1911 census...Danby was a pupil at the East Anglian School in Bury St.Edmunds. The rest of the family have not been found
At some time shortly after that census the entire family emigrated to Canada as they are on the census in Strathcona, Alberta in June of 1911
Canadian Archives RG 150, Accession 1992-93/166, Box 4191 - 48|
He enlisted in Edmonton, Alberta on 28th February 1917. He was single, a wholesale grocer of 11128-66 Street, Edmonton, Alberta, next of kin and dependant mother at that address. Giving his age as 21, he was 5 feet 8 inches (172.7 cm)tall, chest 32" to 36" (81.3 to 91.4 cm), a Methodist.

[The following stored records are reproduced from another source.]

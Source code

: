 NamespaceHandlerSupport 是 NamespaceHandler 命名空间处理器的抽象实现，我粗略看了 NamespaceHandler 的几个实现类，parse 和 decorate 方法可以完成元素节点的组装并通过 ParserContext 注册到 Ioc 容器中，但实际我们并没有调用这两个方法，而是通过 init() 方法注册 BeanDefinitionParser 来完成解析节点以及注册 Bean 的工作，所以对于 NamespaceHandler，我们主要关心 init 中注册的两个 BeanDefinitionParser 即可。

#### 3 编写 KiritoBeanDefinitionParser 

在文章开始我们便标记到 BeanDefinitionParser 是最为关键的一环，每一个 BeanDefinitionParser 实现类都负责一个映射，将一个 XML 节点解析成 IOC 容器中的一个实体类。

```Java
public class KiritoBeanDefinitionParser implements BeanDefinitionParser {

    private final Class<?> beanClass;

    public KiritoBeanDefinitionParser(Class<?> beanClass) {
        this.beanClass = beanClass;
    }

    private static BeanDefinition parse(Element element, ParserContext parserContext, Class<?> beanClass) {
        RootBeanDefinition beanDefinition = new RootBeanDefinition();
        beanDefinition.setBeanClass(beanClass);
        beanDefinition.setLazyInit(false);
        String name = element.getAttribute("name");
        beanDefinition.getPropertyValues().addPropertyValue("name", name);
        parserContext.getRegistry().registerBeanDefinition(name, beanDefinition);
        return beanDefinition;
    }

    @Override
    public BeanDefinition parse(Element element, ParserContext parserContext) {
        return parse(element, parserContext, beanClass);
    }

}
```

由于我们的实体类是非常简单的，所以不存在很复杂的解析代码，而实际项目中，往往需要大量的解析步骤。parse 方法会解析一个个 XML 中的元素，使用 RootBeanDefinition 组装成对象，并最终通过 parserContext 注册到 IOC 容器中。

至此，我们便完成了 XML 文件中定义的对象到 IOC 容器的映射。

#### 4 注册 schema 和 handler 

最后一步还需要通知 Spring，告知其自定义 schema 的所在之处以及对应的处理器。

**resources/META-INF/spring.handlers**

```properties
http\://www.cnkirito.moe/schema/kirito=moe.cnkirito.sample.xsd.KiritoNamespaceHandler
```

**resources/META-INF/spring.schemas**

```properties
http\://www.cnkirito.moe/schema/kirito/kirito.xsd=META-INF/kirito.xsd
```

He arrived in England on 17th October 1917 and transferred to the 49th Battalion and sent to France on 18th January 1918
He suffered a gunshot wound to the spine (fractured) and was admitted to 16 General Hospital, Le Treport, France on 1st October 1918, evacuated to England to 2nd South General Hospital, Bristol on 29th. On 20th March 1919 he was in Spec. Mil Surgical Hospital, Bristol, 15th April to 16th Canadian General Hospital in Orpington and 27th May to 5th Canadian Hospital in Kirkdale, Liverpool before being invalided to Canada on 10th June 1919, paralysed by a fractured spine. Arriving in Esquibe on 20th June, posted to Hos.Sec Edmonton 25th June and 8th July 1919 he was in Col.Belcher Military Hospital in Calgary. Initially he was paralysed in the arms and legs, but above the waist he did recover most control. Discharged in Calgary, being medically unfit, on 12th July 1919 His latest address for the Canadian Army was 2083 Byron Street, Victoria British Columbia, the address where his mother was living at the time of her death in 1935
Although recognised in Canada as a war casualty, he died too late for inclusion on the CWGC records.